Por Raquel de la Varga Llamazares
El jueves 4 de diciembre nos hemos reunido los socios del club para debatir intensamente y «desbrozar» al máximo la última antología de relatos publicada por Bonilla. Pese a que en los días previos hemos recibido comentarios que auguraban posiciones muy encontradas respecto a la la lectura, hoy los más reticentes han confesado haberse rendido finalmente ante el autor, sobre todo conciliados con la obra tras el término de su lectura y la advocación final de «Subasta Holandesa» por la pervivencia de los sueños y metas vitales por encima del fracaso cotidiano.

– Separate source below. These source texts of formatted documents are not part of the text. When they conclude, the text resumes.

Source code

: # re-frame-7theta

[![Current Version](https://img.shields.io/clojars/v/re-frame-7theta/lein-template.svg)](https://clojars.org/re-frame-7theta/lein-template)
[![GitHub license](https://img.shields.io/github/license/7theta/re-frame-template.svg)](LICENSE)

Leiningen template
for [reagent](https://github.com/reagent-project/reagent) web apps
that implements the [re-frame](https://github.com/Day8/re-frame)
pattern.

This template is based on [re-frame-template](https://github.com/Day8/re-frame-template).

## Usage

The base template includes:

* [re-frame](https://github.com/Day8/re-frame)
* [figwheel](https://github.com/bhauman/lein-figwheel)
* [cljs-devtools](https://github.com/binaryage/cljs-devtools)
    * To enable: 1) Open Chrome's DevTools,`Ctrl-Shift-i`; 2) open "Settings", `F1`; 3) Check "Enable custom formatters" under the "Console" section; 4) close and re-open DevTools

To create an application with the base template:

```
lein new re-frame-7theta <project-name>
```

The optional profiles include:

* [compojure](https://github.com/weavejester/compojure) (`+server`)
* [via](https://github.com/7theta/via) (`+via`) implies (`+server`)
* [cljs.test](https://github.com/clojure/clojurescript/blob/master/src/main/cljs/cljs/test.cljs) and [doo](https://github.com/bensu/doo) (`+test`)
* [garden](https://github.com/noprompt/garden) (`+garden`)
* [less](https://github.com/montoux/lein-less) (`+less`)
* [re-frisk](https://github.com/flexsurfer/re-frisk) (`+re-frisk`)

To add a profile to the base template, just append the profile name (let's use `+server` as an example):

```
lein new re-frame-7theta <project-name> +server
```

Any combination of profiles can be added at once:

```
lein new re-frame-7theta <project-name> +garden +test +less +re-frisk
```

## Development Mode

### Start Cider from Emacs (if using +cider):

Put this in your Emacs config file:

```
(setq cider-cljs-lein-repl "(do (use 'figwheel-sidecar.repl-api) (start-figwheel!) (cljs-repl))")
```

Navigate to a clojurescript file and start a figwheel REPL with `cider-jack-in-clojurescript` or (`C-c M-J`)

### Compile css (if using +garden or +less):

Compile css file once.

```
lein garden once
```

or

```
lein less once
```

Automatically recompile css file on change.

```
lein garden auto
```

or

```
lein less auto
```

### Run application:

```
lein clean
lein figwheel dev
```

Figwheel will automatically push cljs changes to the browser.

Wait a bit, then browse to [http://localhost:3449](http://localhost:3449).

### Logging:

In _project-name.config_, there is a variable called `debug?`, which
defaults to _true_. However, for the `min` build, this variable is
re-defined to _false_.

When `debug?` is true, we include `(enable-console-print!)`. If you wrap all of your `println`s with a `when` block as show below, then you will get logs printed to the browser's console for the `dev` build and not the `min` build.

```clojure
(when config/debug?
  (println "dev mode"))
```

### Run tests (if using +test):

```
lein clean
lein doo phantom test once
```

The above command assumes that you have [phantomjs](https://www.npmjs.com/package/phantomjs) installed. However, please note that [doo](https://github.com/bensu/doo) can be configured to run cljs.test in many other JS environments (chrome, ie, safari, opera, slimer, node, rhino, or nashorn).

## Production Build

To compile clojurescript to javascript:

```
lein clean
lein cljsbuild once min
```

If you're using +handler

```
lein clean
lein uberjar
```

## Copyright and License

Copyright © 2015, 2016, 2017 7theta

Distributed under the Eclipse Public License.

Sucede a veces que tras la obra, -en apariencia sencilla-, se esconde un mensaje que a primera vista nos parece más llano y superficial de lo que en realidad es. Una manada de ñus está más cerca de lo primero que de lo segundo, y si no se destierra la ingenuidad o no se presta la debida atención en nuestra lectura podemos perdernos las -nada baladíes- reflexiones que no dejan de meter el dedo en el ojo y que no esperábamos recibir de quien nos las enuncia. Es precisamente el narrador uno de los grandes logros de Bonilla, desde una aparente inocencia y visceralidad adolescente que en realidad nos lleva y nos trae al terreno que quiere a su antojo, entre lo poético y lo cotidiano transitando los caminos de la autoficción. Sin florituras ni alardes de erudición en la sintaxis, oscila entre la oralidad y la construcción de imágenes poéticas con un lenguaje sencillo, pero muy efectivo. Así, hay relatos que nos puede parecer que se asientan sobre postulados más bien próximos al juego posmoderno y sin demasiado trasfondo. Podemos estar más o menos de acuerdo, pero hay que tener presente que se trata de textos de digestión lenta, y de no pararnos a paladear y reposar lo leído de la forma y en el tiempo adecuados, corremos el riesgo de dejar escapar, no solamente sentencias de una calidad expresiva notable, sino también el mensaje entre líneas no tan obvio que esconden tras de sí. ¿Quién puede no sonreír (y salivar) de puro deleite ante las deliciosas expresiones con las que el autor habla del vino de Jerez y la idea comercial idea del sol embotellado? Es más, ¿se puede permanecer impasible ante la lectura tras esa evocación de la tierra a la que no se ha de volver a través de una imagen tan potente como la nostalgia transformada en el vino, ese pletórico líquido derretido, símbolo del sol de su infancia?.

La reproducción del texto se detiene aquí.